◆ Exercise prompt ◆
Print the entries underneath word for word, omitting whatever pictures they contain.

Dataset excerpts
>>

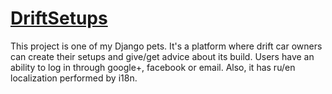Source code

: # <a href="https://driftsetups.com">DriftSetups</a>
This project is one of my Django pets. It's a platform where drift car owners can create their setups and give/get advice about its build.
Users have an ability to log in through google+, facebook or email.
Also, it has ru/en localization performed by i18n.

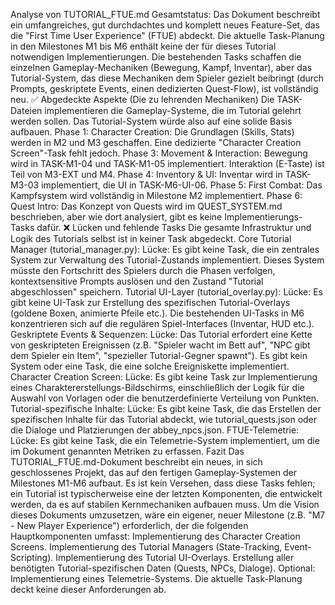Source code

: Analyse von TUTORIAL_FTUE.md
Gesamtstatus: Das Dokument beschreibt ein umfangreiches, gut durchdachtes und komplett neues Feature-Set, das die "First Time User Experience" (FTUE) abdeckt. Die aktuelle Task-Planung in den Milestones M1 bis M6 enthält keine der für dieses Tutorial notwendigen Implementierungen.
Die bestehenden Tasks schaffen die einzelnen Gameplay-Mechaniken (Bewegung, Kampf, Inventar), aber das Tutorial-System, das diese Mechaniken dem Spieler gezielt beibringt (durch Prompts, geskriptete Events, einen dedizierten Quest-Flow), ist vollständig neu.
✅ Abgedeckte Aspekte (Die zu lehrenden Mechaniken)
Die TASK-Dateien implementieren die Gameplay-Systeme, die im Tutorial gelehrt werden sollen. Das Tutorial-System würde also auf eine solide Basis aufbauen.
Phase 1: Character Creation: Die Grundlagen (Skills, Stats) werden in M2 und M3 geschaffen. Eine dedizierte "Character Creation Screen"-Task fehlt jedoch.
Phase 3: Movement & Interaction: Bewegung wird in TASK-M1-04 und TASK-M1-05 implementiert. Interaktion (E-Taste) ist Teil von M3-EXT und M4.
Phase 4: Inventory & UI: Inventar wird in TASK-M3-03 implementiert, die UI in TASK-M6-UI-06.
Phase 5: First Combat: Das Kampfsystem wird vollständig in Milestone M2 implementiert.
Phase 6: Quest Intro: Das Konzept von Quests wird im QUEST_SYSTEM.md beschrieben, aber wie dort analysiert, gibt es keine Implementierungs-Tasks dafür.
❌ Lücken und fehlende Tasks
Die gesamte Infrastruktur und Logik des Tutorials selbst ist in keiner Task abgedeckt.
Core Tutorial Manager (tutorial_manager.py):
Lücke: Es gibt keine Task, die ein zentrales System zur Verwaltung des Tutorial-Zustands implementiert. Dieses System müsste den Fortschritt des Spielers durch die Phasen verfolgen, kontextsensitive Prompts auslösen und den Zustand "Tutorial abgeschlossen" speichern.
Tutorial UI-Layer (tutorial_overlay.py):
Lücke: Es gibt keine UI-Task zur Erstellung des spezifischen Tutorial-Overlays (goldene Boxen, animierte Pfeile etc.). Die bestehenden UI-Tasks in M6 konzentrieren sich auf die regulären Spiel-Interfaces (Inventar, HUD etc.).
Geskriptete Events & Sequenzen:
Lücke: Das Tutorial erfordert eine Kette von geskripteten Ereignissen (z.B. "Spieler wacht im Bett auf", "NPC gibt dem Spieler ein Item", "spezieller Tutorial-Gegner spawnt"). Es gibt kein System oder eine Task, die eine solche Ereigniskette implementiert.
Character Creation Screen:
Lücke: Es gibt keine Task zur Implementierung eines Charaktererstellungs-Bildschirms, einschließlich der Logik für die Auswahl von Vorlagen oder die benutzerdefinierte Verteilung von Punkten.
Tutorial-spezifische Inhalte:
Lücke: Es gibt keine Task, die das Erstellen der spezifischen Inhalte für das Tutorial abdeckt, wie tutorial_quests.json oder die Dialoge und Platzierungen der abbey_npcs.json.
FTUE-Telemetrie:
Lücke: Es gibt keine Task, die ein Telemetrie-System implementiert, um die im Dokument genannten Metriken zu erfassen.
Fazit
Das TUTORIAL_FTUE.md-Dokument beschreibt ein neues, in sich geschlossenes Projekt, das auf den fertigen Gameplay-Systemen der Milestones M1-M6 aufbaut.
Es ist kein Versehen, dass diese Tasks fehlen; ein Tutorial ist typischerweise eine der letzten Komponenten, die entwickelt werden, da es auf stabilen Kernmechaniken aufbauen muss.
Um die Vision dieses Dokuments umzusetzen, wäre ein eigener, neuer Milestone (z.B. "M7 - New Player Experience") erforderlich, der die folgenden Hauptkomponenten umfasst:
Implementierung des Character Creation Screens.
Implementierung des Tutorial Managers (State-Tracking, Event-Scripting).
Implementierung des Tutorial UI-Overlays.
Erstellung aller benötigten Tutorial-spezifischen Daten (Quests, NPCs, Dialoge).
Optional: Implementierung eines Telemetrie-Systems.
Die aktuelle Task-Planung deckt keine dieser Anforderungen ab.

<<

◆ Problem solution ◆
Source code

: # <a href="https://driftsetups.com">DriftSetups</a>
This project is one of my Django pets. It's a platform where drift car owners can create their setups and give/get advice about its build.
Users have an ability to log in through google+, facebook or email.
Also, it has ru/en localization performed by i18n.

Source code

: Analyse von TUTORIAL_FTUE.md
Gesamtstatus: Das Dokument beschreibt ein umfangreiches, gut durchdachtes und komplett neues Feature-Set, das die "First Time User Experience" (FTUE) abdeckt. Die aktuelle Task-Planung in den Milestones M1 bis M6 enthält keine der für dieses Tutorial notwendigen Implementierungen.
Die bestehenden Tasks schaffen die einzelnen Gameplay-Mechaniken (Bewegung, Kampf, Inventar), aber das Tutorial-System, das diese Mechaniken dem Spieler gezielt beibringt (durch Prompts, geskriptete Events, einen dedizierten Quest-Flow), ist vollständig neu.
✅ Abgedeckte Aspekte (Die zu lehrenden Mechaniken)
Die TASK-Dateien implementieren die Gameplay-Systeme, die im Tutorial gelehrt werden sollen. Das Tutorial-System würde also auf eine solide Basis aufbauen.
Phase 1: Character Creation: Die Grundlagen (Skills, Stats) werden in M2 und M3 geschaffen. Eine dedizierte "Character Creation Screen"-Task fehlt jedoch.
Phase 3: Movement & Interaction: Bewegung wird in TASK-M1-04 und TASK-M1-05 implementiert. Interaktion (E-Taste) ist Teil von M3-EXT und M4.
Phase 4: Inventory & UI: Inventar wird in TASK-M3-03 implementiert, die UI in TASK-M6-UI-06.
Phase 5: First Combat: Das Kampfsystem wird vollständig in Milestone M2 implementiert.
Phase 6: Quest Intro: Das Konzept von Quests wird im QUEST_SYSTEM.md beschrieben, aber wie dort analysiert, gibt es keine Implementierungs-Tasks dafür.
❌ Lücken und fehlende Tasks
Die gesamte Infrastruktur und Logik des Tutorials selbst ist in keiner Task abgedeckt.
Core Tutorial Manager (tutorial_manager.py):
Lücke: Es gibt keine Task, die ein zentrales System zur Verwaltung des Tutorial-Zustands implementiert. Dieses System müsste den Fortschritt des Spielers durch die Phasen verfolgen, kontextsensitive Prompts auslösen und den Zustand "Tutorial abgeschlossen" speichern.
Tutorial UI-Layer (tutorial_overlay.py):
Lücke: Es gibt keine UI-Task zur Erstellung des spezifischen Tutorial-Overlays (goldene Boxen, animierte Pfeile etc.). Die bestehenden UI-Tasks in M6 konzentrieren sich auf die regulären Spiel-Interfaces (Inventar, HUD etc.).
Geskriptete Events & Sequenzen:
Lücke: Das Tutorial erfordert eine Kette von geskripteten Ereignissen (z.B. "Spieler wacht im Bett auf", "NPC gibt dem Spieler ein Item", "spezieller Tutorial-Gegner spawnt"). Es gibt kein System oder eine Task, die eine solche Ereigniskette implementiert.
Character Creation Screen:
Lücke: Es gibt keine Task zur Implementierung eines Charaktererstellungs-Bildschirms, einschließlich der Logik für die Auswahl von Vorlagen oder die benutzerdefinierte Verteilung von Punkten.
Tutorial-spezifische Inhalte:
Lücke: Es gibt keine Task, die das Erstellen der spezifischen Inhalte für das Tutorial abdeckt, wie tutorial_quests.json oder die Dialoge und Platzierungen der abbey_npcs.json.
FTUE-Telemetrie:
Lücke: Es gibt keine Task, die ein Telemetrie-System implementiert, um die im Dokument genannten Metriken zu erfassen.
Fazit
Das TUTORIAL_FTUE.md-Dokument beschreibt ein neues, in sich geschlossenes Projekt, das auf den fertigen Gameplay-Systemen der Milestones M1-M6 aufbaut.
Es ist kein Versehen, dass diese Tasks fehlen; ein Tutorial ist typischerweise eine der letzten Komponenten, die entwickelt werden, da es auf stabilen Kernmechaniken aufbauen muss.
Um die Vision dieses Dokuments umzusetzen, wäre ein eigener, neuer Milestone (z.B. "M7 - New Player Experience") erforderlich, der die folgenden Hauptkomponenten umfasst:
Implementierung des Character Creation Screens.
Implementierung des Tutorial Managers (State-Tracking, Event-Scripting).
Implementierung des Tutorial UI-Overlays.
Erstellung aller benötigten Tutorial-spezifischen Daten (Quests, NPCs, Dialoge).
Optional: Implementierung eines Telemetrie-Systems.
Die aktuelle Task-Planung deckt keine dieser Anforderungen ab.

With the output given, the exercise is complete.